«Ma famille vit à Angers. Je suis venu dans le Sud pour faire mes études, puis j’y suis resté pour mon travail. Je n’aurais pas fait ce choix s’il n’y avait pas eu le train de nuit. C’est le seul moyen de rentrer voir ma famille sur un week-end. Je prends le train à 21 heures à Perpignan, j’arrive à 5 h 40 à Vierzon. Puis je monte dans un TER jusqu’à Tours et dans un autre pour Angers. J’arrive à 8 h 58 le samedi, je ne peux pas faire plus court. J’ai mis du temps à trouver cette option : la SNCF ne le propose pas au guichet ou sur le site, il faut connaître, prendre parfois deux billets séparés. J’ai découvert ce trajet sur le site des transports ferroviaires allemand, un comble ! En Allemagne, le train de nuit est mis en avant, notamment pour promouvoir le tourisme.

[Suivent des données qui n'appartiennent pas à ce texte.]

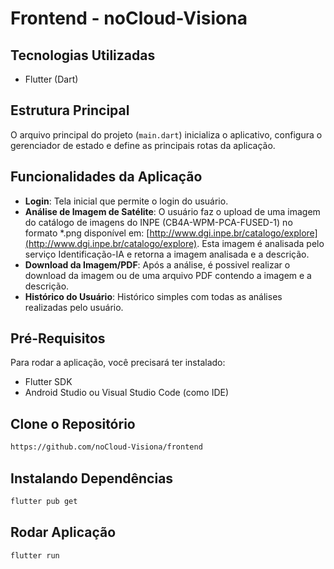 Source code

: # Frontend - noCloud-Visiona

## Tecnologias Utilizadas
- Flutter (Dart)

## Estrutura Principal
O arquivo principal do projeto (`main.dart`) inicializa o aplicativo, configura o gerenciador de estado e define as principais rotas da aplicação.

## Funcionalidades da Aplicação
- **Login**: Tela inicial que permite o login do usuário.
- **Análise de Imagem de Satélite**: O usuário faz o upload de uma imagem do catálogo de imagens do INPE (CB4A-WPM-PCA-FUSED-1) no formato *.png disponível em:
  [http://www.dgi.inpe.br/catalogo/explore](http://www.dgi.inpe.br/catalogo/explore).
Esta imagem é analisada pelo serviço Identificação-IA e retorna a imagem analisada e a descrição.
- **Download da Imagem/PDF**: Após a análise, é possivel realizar o download da imagem ou de uma arquivo PDF contendo a imagem e a descrição.
- **Histórico do Usuário**: Histórico simples com todas as análises realizadas pelo usuário.

## Pré-Requisitos

Para rodar a aplicação, você precisará ter instalado:
- Flutter SDK
- Android Studio ou Visual Studio Code (como IDE)

## Clone o Repositório
```sh
https://github.com/noCloud-Visiona/frontend
```

## Instalando Dependências

```sh
flutter pub get
```

## Rodar Aplicação

```sh
flutter run
```

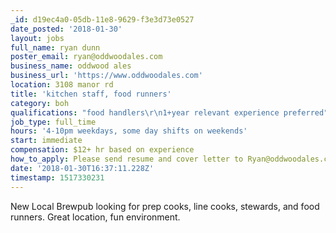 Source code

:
 ```yaml
---
_id: d19ec4a0-05db-11e8-9629-f3e3d73e0527
date_posted: '2018-01-30'
layout: jobs
full_name: ryan dunn
poster_email: ryan@oddwoodales.com
business_name: oddwood ales
business_url: 'https://www.oddwoodales.com'
location: 3108 manor rd
title: 'kitchen staff, food runners'
category: boh
qualifications: "food handlers\r\n1+year relevant experience preferred"
job_type: full_time
hours: '4-10pm weekdays, some day shifts on weekends'
start: immediate
compensation: $12+ hr based on experience
how_to_apply: Please send resume and cover letter to Ryan@oddwoodales.com
date: '2018-01-30T16:37:11.228Z'
timestamp: 1517330231
---
```

New Local Brewpub looking for prep cooks, line cooks, stewards, and food runners. Great location, fun environment.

«Il est très utilisé par les adeptes du vélo : c’est l’un des seuls trains, avec quelques Intercités de jour, où l’on peut voyager avec son vélo. Dans les TGV, il faut le démonter entièrement… L’argument de la rentabilité que l’on nous sort me met hors de moi. Il y a plein de choses que l’on continue de faire alors qu’elles ne sont pas rentables. Les routes peu fréquentées, on continue de les entretenir ! C’est un choix politique.»
«Je suis un grand amoureux des trains de nuit. La première fois, avec mes parents et mes cinq frères et sœurs, je devais avoir 10 ans. Depuis, je l’utilise dès que je peux. J’ai fait plein de trajets différents, dans tous les sens : Paris-Perpignan, Biarritz-Paris, Paris-Venise, Paris-Berlin à l’époque du Mur…
«Chaque voyage est un souvenir. Il y a une ambiance particulière, une sorte de complicité entre voyageurs. Comme si on appartenait à une race à part, de ceux qui aiment prendre le temps pour se déplacer. Le train de nuit, c'est le slow travelling. Ce que j'adorais par-dessus tout, c'était le service moto-couchette. Je dormais dans le train et un quart d'heure après l'arrivée, je récupérais ma moto. Il existait aussi l'auto-couchette. Et la Compagnie des wagons-lits : on payait un peu plus cher mais c'était très commode. Combien de fois avec ce service j'ai envoyé mes enfants passer les vacances chez leurs grands-parents ? Ils étaient surveillés, ils ne risquaient rien. C'était extrêmement pratique. Petit à petit, tous ces services ont disparu, les uns après les autres. C'est dommage. Surtout que la France a la dimension parfaite pour le train de nuit. On peut la traverser dans tous les sens le temps d'une nuit.»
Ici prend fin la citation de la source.